After thoroughly examined the ability of sqr in Synechococcus SP. PCC 7002, we planned to conduct a series of similar experiments on Synechococcus SP. PCC 7942. Except for the cultivation medium, other growing conditions remained the same. Instinctively, the strain expressing sqr should grow better than the wile type strain. Though sulfide is naturally toxic to Synechococcus SP. PCC 7942, the strain with sqr should be able to metabolize sulfide and therefore prosper.


Sulfide concentration and the growth of sqr expressing strain Synechococcus SP. PCC 7942

It was expected that SQR expressing strain and wild type counterpart would have different growth rate under the presence of sulfide compounds. Though sulfide is naturally toxic to Synechococcus SP. PCC 7942, the strain with sqr should be able to metabolize sulfide and therefore prosper. As the result, we analyze H2S amount to detect whether sqr gene work or not. Therefore, we perform Chemical microvolume turbidimetry method to detect H2S concentration (see Sulfur Oxide Terminator part)

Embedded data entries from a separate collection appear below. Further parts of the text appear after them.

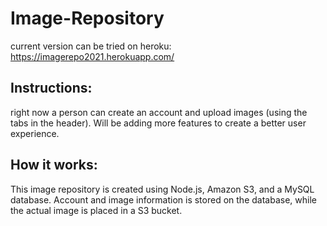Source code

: # Image-Repository
current version can be tried on heroku: https://imagerepo2021.herokuapp.com/ 

## Instructions: 
right now a person can create an account and upload images (using the tabs in the header). Will be adding more features to create a better user experience. 

## How it works:  
This image repository is created using Node.js, Amazon S3, and a MySQL database. Account and image information is stored on the database, while the actual image is placed in 
a S3 bucket.



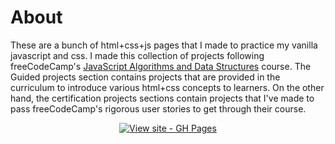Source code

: # About
These are a bunch of html+css+js pages that I made to practice my vanilla javascript and css. I made this collection of projects following freeCodeCamp's [JavaScript Algorithms and Data Structures](https://www.freecodecamp.org/learn/javascript-algorithms-and-data-structures-v8) course. The Guided projects section contains projects that are provided in the curriculum to introduce various html+css concepts to learners. On the other hand, the certification projects sections contain projects that I've made to pass freeCodeCamp's rigorous user stories to get through their course.

<div align="center">

[![View site - GH Pages](https://img.shields.io/badge/View_site-GH_Pages-2ea44f?style=for-the-badge)](https://bharath314.github.io/fCC-JS/)

</div>
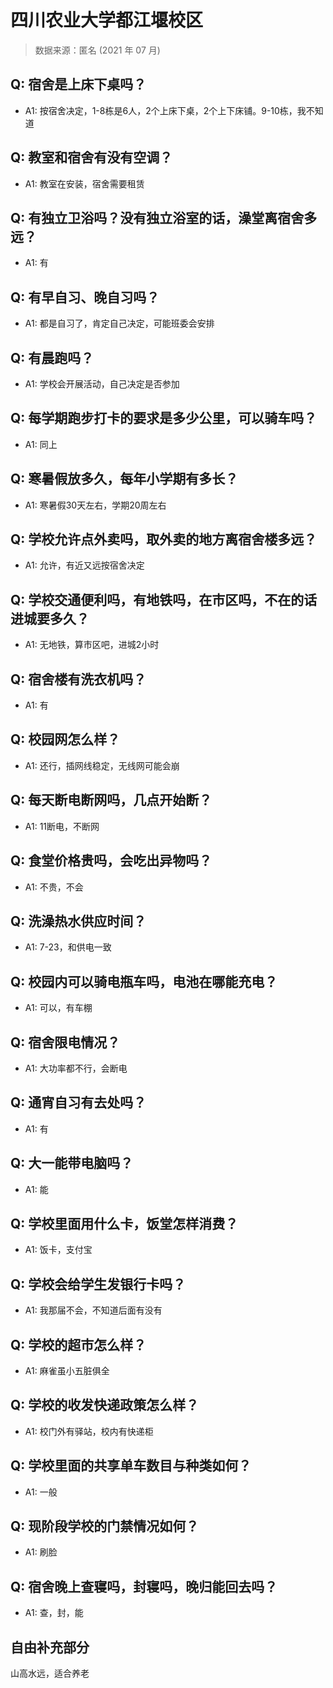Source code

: # 四川农业大学都江堰校区

> 数据来源：匿名 (2021 年 07 月)

## Q: 宿舍是上床下桌吗？

- A1: 按宿舍决定，1-8栋是6人，2个上床下桌，2个上下床铺。9-10栋，我不知道

## Q: 教室和宿舍有没有空调？

- A1: 教室在安装，宿舍需要租赁

## Q: 有独立卫浴吗？没有独立浴室的话，澡堂离宿舍多远？

- A1: 有

## Q: 有早自习、晚自习吗？

- A1: 都是自习了，肯定自己决定，可能班委会安排

## Q: 有晨跑吗？

- A1: 学校会开展活动，自己决定是否参加

## Q: 每学期跑步打卡的要求是多少公里，可以骑车吗？

- A1: 同上

## Q: 寒暑假放多久，每年小学期有多长？

- A1: 寒暑假30天左右，学期20周左右

## Q: 学校允许点外卖吗，取外卖的地方离宿舍楼多远？

- A1: 允许，有近又远按宿舍决定

## Q: 学校交通便利吗，有地铁吗，在市区吗，不在的话进城要多久？

- A1: 无地铁，算市区吧，进城2小时

## Q: 宿舍楼有洗衣机吗？

- A1: 有

## Q: 校园网怎么样？

- A1: 还行，插网线稳定，无线网可能会崩

## Q: 每天断电断网吗，几点开始断？

- A1: 11断电，不断网

## Q: 食堂价格贵吗，会吃出异物吗？

- A1: 不贵，不会

## Q: 洗澡热水供应时间？

- A1: 7-23，和供电一致

## Q: 校园内可以骑电瓶车吗，电池在哪能充电？

- A1: 可以，有车棚

## Q: 宿舍限电情况？

- A1: 大功率都不行，会断电

## Q: 通宵自习有去处吗？

- A1: 有

## Q: 大一能带电脑吗？

- A1: 能

## Q: 学校里面用什么卡，饭堂怎样消费？

- A1: 饭卡，支付宝

## Q: 学校会给学生发银行卡吗？

- A1: 我那届不会，不知道后面有没有

## Q: 学校的超市怎么样？

- A1: 麻雀虽小五脏俱全

## Q: 学校的收发快递政策怎么样？

- A1: 校门外有驿站，校内有快递柜

## Q: 学校里面的共享单车数目与种类如何？

- A1: 一般

## Q: 现阶段学校的门禁情况如何？

- A1: 刷脸

## Q: 宿舍晚上查寝吗，封寝吗，晚归能回去吗？

- A1: 查，封，能

## 自由补充部分

山高水远，适合养老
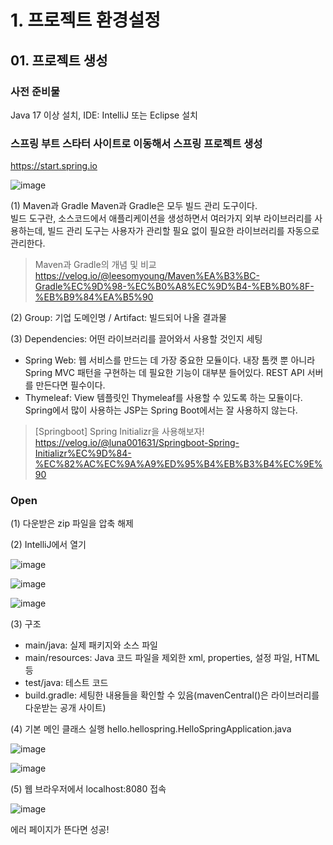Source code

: # 1. 프로젝트 환경설정
## 01. 프로젝트 생성
### 사전 준비물   
Java 17 이상 설치, IDE: IntelliJ 또는 Eclipse 설치

### 스프링 부트 스타터 사이트로 이동해서 스프링 프로젝트 생성   
https://start.spring.io

![image](https://github.com/GYUNGAEEEE/Spring/assets/158580466/8b97c864-7371-4a53-b4a5-c9688b41b2e0)

(1) Maven과 Gradle
Maven과 Gradle은 모두 빌드 관리 도구이다.   
빌드 도구란, 소스코드에서 애플리케이션을 생성하면서 여러가지 외부 라이브러리를 사용하는데,
빌드 관리 도구는 사용자가 관리할 필요 없이 필요한 라이브러리를 자동으로 관리한다.
> Maven과 Gradle의 개념 및 비교   
> https://velog.io/@leesomyoung/Maven%EA%B3%BC-Gradle%EC%9D%98-%EC%B0%A8%EC%9D%B4-%EB%B0%8F-%EB%B9%84%EA%B5%90

(2) Group: 기업 도메인명 / Artifact: 빌드되어 나올 결과물

(3) Dependencies: 어떤 라이브러리를 끌어와서 사용할 것인지 세팅
- Spring Web: 웹 서비스를 만드는 데 가장 중요한 모듈이다. 내장 톰캣 뿐 아니라 Spring MVC 패턴을 구현하는 데 필요한 기능이 대부분 들어있다.
REST API 서버를 만든다면 필수이다.
- Thymeleaf: View 템플릿인 Thymeleaf를 사용할 수 있도록 하는 모듈이다. Spring에서 많이 사용하는 JSP는 Spring Boot에서는 잘 사용하지 않는다.
> [Springboot] Spring Initializr을 사용해보자!   
> https://velog.io/@luna001631/Springboot-Spring-Initializr%EC%9D%84-%EC%82%AC%EC%9A%A9%ED%95%B4%EB%B3%B4%EC%9E%90

### Open
(1) 다운받은 zip 파일을 압축 해제

(2) IntelliJ에서 열기

![image](https://github.com/GYUNGAEEEE/Spring/assets/158580466/11f65695-4596-4fc2-92b4-c82168714057)

![image](https://github.com/GYUNGAEEEE/Spring/assets/158580466/5489e9e0-bc3b-4c08-9783-2bd675c102af)

![image](https://github.com/GYUNGAEEEE/Spring/assets/158580466/fed39e90-66df-4b09-bd71-b703ad1c02f1)

(3) 구조
- main/java: 실제 패키지와 소스 파일
- main/resources: Java 코드 파일을 제외한 xml, properties, 설정 파일, HTML 등
- test/java: 테스트 코드
- build.gradle: 세팅한 내용들을 확인할 수 있음(mavenCentral()은 라이브러리를 다운받는 공개 사이트)

(4) 기본 메인 클래스 실행 hello.hellospring.HelloSpringApplication.java

![image](https://github.com/GYUNGAEEEE/Spring/assets/158580466/65856305-406a-4fca-aa71-8a880cf6b81b)

![image](https://github.com/GYUNGAEEEE/Spring/assets/158580466/c5166863-d553-4d1a-8a41-20bf3c799508)

(5) 웹 브라우저에서 localhost:8080 접속

![image](https://github.com/GYUNGAEEEE/Spring/assets/158580466/0443eae8-76d3-49eb-880d-829e3990f551)

에러 페이지가 뜬다면 성공!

Sulfide oxidation in Escherichia coli expressing sulfide-quinone reductase gene

Repots have it that Escherichia coli can express functional sulfide-quinone reductase (SQR). Therefore, we slightly adjusted the previous experiment and applied to the SQR gene from Synechococcus SP. PCC 7002. With methylene blue method, we would test the efficiency of SQR sulfide oxidation. Since such method involved in measurement of optical density, it is more appropriate to perform such experiment on colorless bacteria instead of engineered cyanobacteria strain.